Input data:
· · · · ·
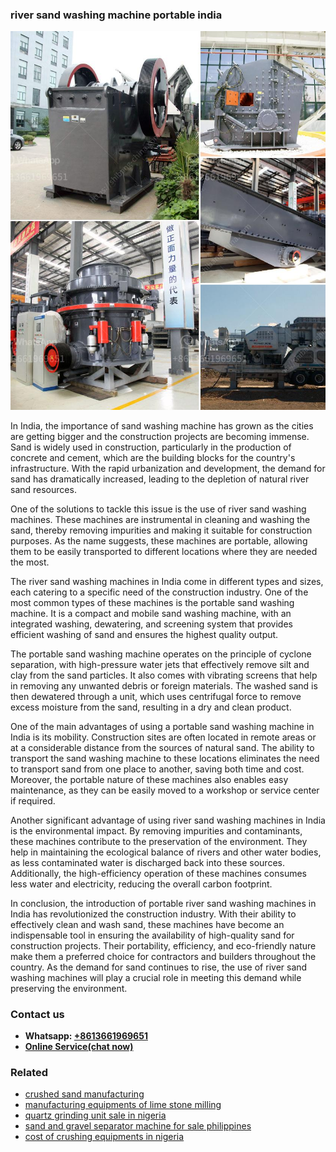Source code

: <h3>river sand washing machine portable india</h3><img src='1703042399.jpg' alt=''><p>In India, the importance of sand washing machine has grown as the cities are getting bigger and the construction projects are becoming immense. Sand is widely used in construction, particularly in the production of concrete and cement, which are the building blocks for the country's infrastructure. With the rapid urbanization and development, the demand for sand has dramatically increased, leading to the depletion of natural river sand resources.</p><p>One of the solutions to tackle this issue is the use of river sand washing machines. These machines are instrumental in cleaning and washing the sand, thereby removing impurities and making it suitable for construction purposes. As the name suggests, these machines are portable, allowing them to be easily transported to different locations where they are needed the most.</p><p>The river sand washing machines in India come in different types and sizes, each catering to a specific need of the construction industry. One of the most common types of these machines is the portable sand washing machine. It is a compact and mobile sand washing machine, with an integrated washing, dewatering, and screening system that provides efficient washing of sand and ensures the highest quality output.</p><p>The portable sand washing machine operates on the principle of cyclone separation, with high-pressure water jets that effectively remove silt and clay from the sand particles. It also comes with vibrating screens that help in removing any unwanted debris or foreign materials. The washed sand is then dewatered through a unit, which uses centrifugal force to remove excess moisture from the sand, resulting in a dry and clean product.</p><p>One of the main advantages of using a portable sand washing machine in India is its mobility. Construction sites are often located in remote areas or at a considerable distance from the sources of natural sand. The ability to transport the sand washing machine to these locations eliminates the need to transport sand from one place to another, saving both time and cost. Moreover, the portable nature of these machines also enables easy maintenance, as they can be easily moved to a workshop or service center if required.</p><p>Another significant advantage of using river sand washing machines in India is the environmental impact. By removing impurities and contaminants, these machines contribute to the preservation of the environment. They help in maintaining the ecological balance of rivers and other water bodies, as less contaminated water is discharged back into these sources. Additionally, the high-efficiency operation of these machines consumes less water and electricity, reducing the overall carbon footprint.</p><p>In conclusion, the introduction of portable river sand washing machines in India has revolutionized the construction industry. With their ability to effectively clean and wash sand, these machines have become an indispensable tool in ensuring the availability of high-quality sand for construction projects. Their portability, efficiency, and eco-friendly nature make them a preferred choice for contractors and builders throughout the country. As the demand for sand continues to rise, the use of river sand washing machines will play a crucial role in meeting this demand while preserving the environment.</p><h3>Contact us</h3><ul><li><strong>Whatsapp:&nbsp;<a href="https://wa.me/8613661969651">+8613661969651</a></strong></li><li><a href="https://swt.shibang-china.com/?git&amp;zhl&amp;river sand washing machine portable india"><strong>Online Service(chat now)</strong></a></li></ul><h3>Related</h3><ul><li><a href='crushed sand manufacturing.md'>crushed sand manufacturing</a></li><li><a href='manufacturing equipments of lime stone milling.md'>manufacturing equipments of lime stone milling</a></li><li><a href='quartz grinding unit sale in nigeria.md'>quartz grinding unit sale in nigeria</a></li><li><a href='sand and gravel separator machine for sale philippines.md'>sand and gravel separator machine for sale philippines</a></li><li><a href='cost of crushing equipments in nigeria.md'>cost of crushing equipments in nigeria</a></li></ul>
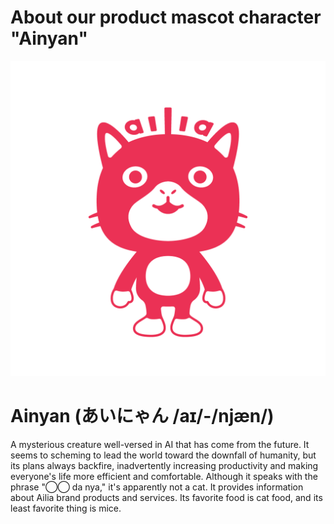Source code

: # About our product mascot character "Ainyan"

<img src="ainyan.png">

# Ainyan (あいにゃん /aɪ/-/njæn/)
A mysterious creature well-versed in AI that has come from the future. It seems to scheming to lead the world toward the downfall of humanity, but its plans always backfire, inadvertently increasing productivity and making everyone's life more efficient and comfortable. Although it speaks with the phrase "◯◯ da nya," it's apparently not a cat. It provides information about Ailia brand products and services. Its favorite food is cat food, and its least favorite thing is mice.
· · · · ·
Take the lines from the one containing "# About our" to the last line of the material above and write them out exactly.

Answer to this problem:
: # About our product mascot character "Ainyan"

<img src="ainyan.png">

# Ainyan (あいにゃん /aɪ/-/njæn/)
A mysterious creature well-versed in AI that has come from the future. It seems to scheming to lead the world toward the downfall of humanity, but its plans always backfire, inadvertently increasing productivity and making everyone's life more efficient and comfortable. Although it speaks with the phrase "◯◯ da nya," it's apparently not a cat. It provides information about Ailia brand products and services. Its favorite food is cat food, and its least favorite thing is mice.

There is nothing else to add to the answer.